Everything I learned about loving a person with a chronic illness , I learned from my husband. I know I have been very fortunate in this way. Despite the vows, one can never be 100% sure how their partner will react when a spouse suddenly is diagnosed with something serious, draining, time consuming and physically challenging, physically changing and let’s not forget expensive. Chronic illness doesn’t just affect the person with it, but it changes the lives of all those that love that person.
For those loved ones out there trying to figure out how to behave, here’s four things you can learn from my husband.
Look Past the Physical Changes
At one time, I had a cannula up my nose, a prednisone moon face, hump neck, a belly that looked 9 months pregnant and so much facial hair I had to get a full-face wax (didn’t even know those existed!). Before the worst was over, I lost hair, gained rashes and developed a scar on my nose from a cancer scare that turned out to be another autoimmune related lesion.
I never once caught him looking at me any other way than he always had. He looked past all that and only seemed to see the wife that he loved all the years before and the wife that he wanted to love for many years to come. If he thought of me any differently based on my appearance, he loved me enough to hide it.
Ignore Their Shortcomings
Having a chronic illness produces a lot of side effect in life. Any typical shortcomings were exacerbated and new ones sprout up. Sometimes it is as simple as the house being a disaster or more complicated as severe moodiness and despair. Pain, fatigue, brain fog and any number of prescription side effects can take its toll. What I was able to do one day was no longer a predictor of what I could do the next.
Pointing out all the things the person was not able to accomplish is unproductive and hurtful. Rest assured, the chronically ill take constant inventory of their many failings. A more productive use of time would be to simply pick up some of their slack without fanfare.
Plan Fun While Being Mindful of Limitations
Aside from the most acute stage – life should not end when a chronic illness begins. It is usually difficult for a once capable person to have to rely on others for basic needs. Sometimes this encourages them to retreat rather than be a burden.

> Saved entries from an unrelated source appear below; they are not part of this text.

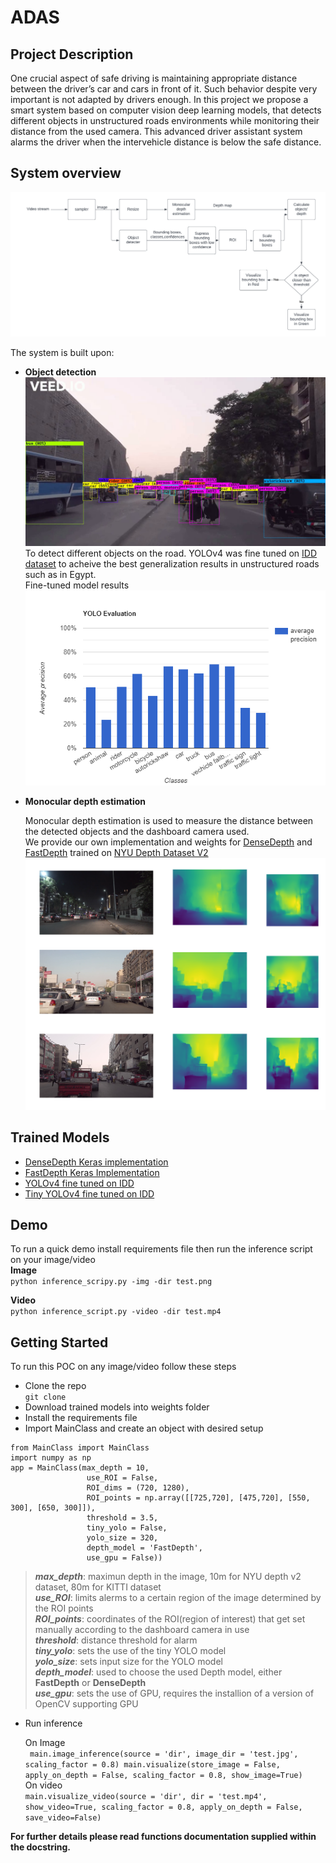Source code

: # ADAS 
## __Project Description__
One crucial aspect of safe driving is maintaining appropriate distance between the driver’s car and cars in front of it. Such behavior despite very important is not adapted by drivers enough. In this project we propose a smart system based on computer vision deep learning models, that detects different objects in unstructured roads environments while monitoring their distance from the used camera. This advanced driver assistant system alarms the driver when the intervehicle distance is below the safe distance.

## __System overview__
![System diagram](https://github.com/ElNahrawy/ADAS/blob/main/images/system_diagram.png)

The system is built upon:
* __Object detection__
    ![YOLO preview](https://github.com/ElNahrawy/ADAS/blob/main/images/yolo_preview.png)
     To detect different objects on the road. YOLOv4 was fine tuned on [IDD dataset](https://idd.insaan.iiit.ac.in/) to acheive the best generalization results in unstructured roads such as in Egypt. \
    Fine-tuned model results
    ![YOLO results](https://github.com/ElNahrawy/ADAS/blob/main/images/yolo_results.png)
* __Monocular depth estimation__

   Monocular depth estimation is used to measure the distance between the detected objects and the dashboard camera used.\
   We provide our own implementation and weights for [DenseDepth](https://github.com/ialhashim/DenseDepth) and [FastDepth](https://github.com/dwofk/fast-depth) trained on [NYU Depth Dataset V2](https://cs.nyu.edu/~silberman/datasets/nyu_depth_v2.html)
   ![Depth estimation results](images\depth_results.png)

## __Trained Models__
* [DenseDepth Keras implementation](https://drive.google.com/file/d/1i_K86ZWAvmKYdUGwIAtiX3soDpMorxvT/view?usp=sharing)
* [FastDepth Keras Implementation](https://drive.google.com/file/d/1HnaiuD9PhrQwk_wXQO8zLeYEaX3Rvqw2/view?usp=sharing)
* [YOLOv4 fine tuned on IDD](https://drive.google.com/file/d/13bHboRFFeJ6hCJZEHmzLyCelIUuAB14B/view?usp=sharing)
* [Tiny YOLOv4 fine tuned on IDD](https://drive.google.com/file/d/1Ay5_Oh-8eZWZrfYG91bCmD37vwoyJkk-/view?usp=sharing)

## __Demo__
To run a quick demo install requirements file then run the inference script on your image/video\
**Image**\
`python inference_scripy.py -img -dir test.png`

**Video**\
`python inference_script.py -video -dir test.mp4`
## __Getting Started__

To run this POC on any image/video follow these steps
* Clone the repo \
``` git clone ```
* Download trained models into weights folder
* Install the requirements file
* Import MainClass and create an object with desired setup
```
from MainClass import MainClass
import numpy as np
app = MainClass(max_depth = 10,
                 use_ROI = False,
                 ROI_dims = (720, 1280),
                 ROI_points = np.array([[725,720], [475,720], [550, 300], [650, 300]]),
                 threshold = 3.5,
                 tiny_yolo = False,
                 yolo_size = 320,
                 depth_model = 'FastDepth',
                 use_gpu = False))
```

>   *__max_depth__*: maximun depth in the image, 10m for NYU depth v2 dataset, 80m for KITTI dataset\
   *__use_ROI__*: limits alerms to a certain region of the image determined by the ROI points\
   *__ROI_points__*: coordinates of the ROI(region of interest) that get set manually according to the dashboard camera in use\
   *__threshold__*: distance threshold for alarm\
   *__tiny_yolo__*: sets the use of the tiny YOLO model\
   *__yolo_size__*: sets input size for the YOLO model\
   *__depth_model__*: used to choose the used Depth model, either **FastDepth** or **DenseDepth**\
   *__use_gpu__*: sets the use of GPU, requires the installion of a version of OpenCV supporting GPU

* Run inference

   On Image\
` 
main.image_inference(source = 'dir', image_dir = 'test.jpg', scaling_factor = 0.8)
main.visualize(store_image = False, apply_on_depth = False, scaling_factor = 0.8, show_image=True)
`
 \
On video\
   `main.visualize_video(source = 'dir', dir = 'test.mp4', show_video=True, scaling_factor = 0.8, apply_on_depth = False, save_video=False) `

**For further details please read functions documentation supplied within the docstring.**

Plan fun outings, knowing they may need to end early or be cancelled (without any guilt or outward expression of disappointment). Let your loved one know all the ways in which you plan to support that person (physically, emotionally, or whatever during the event). Once trust is built, the one with the illness will not need to self-limit and instead can simply allow symptoms be their guide. In turn, the well person will make allowance for the other and so many exciting times can be had by all.
Keep Laughter Alive
This one seems self-explanatory to me. Laughter and smiles can be great medicine. Maybe if you aren’t a jokester (as my husband is) find a funny movie or TV show. Even finding situational humor can break the tension of the stress illness can put on a family. You both need permission to laugh at life, even (or especially) in the most dire times.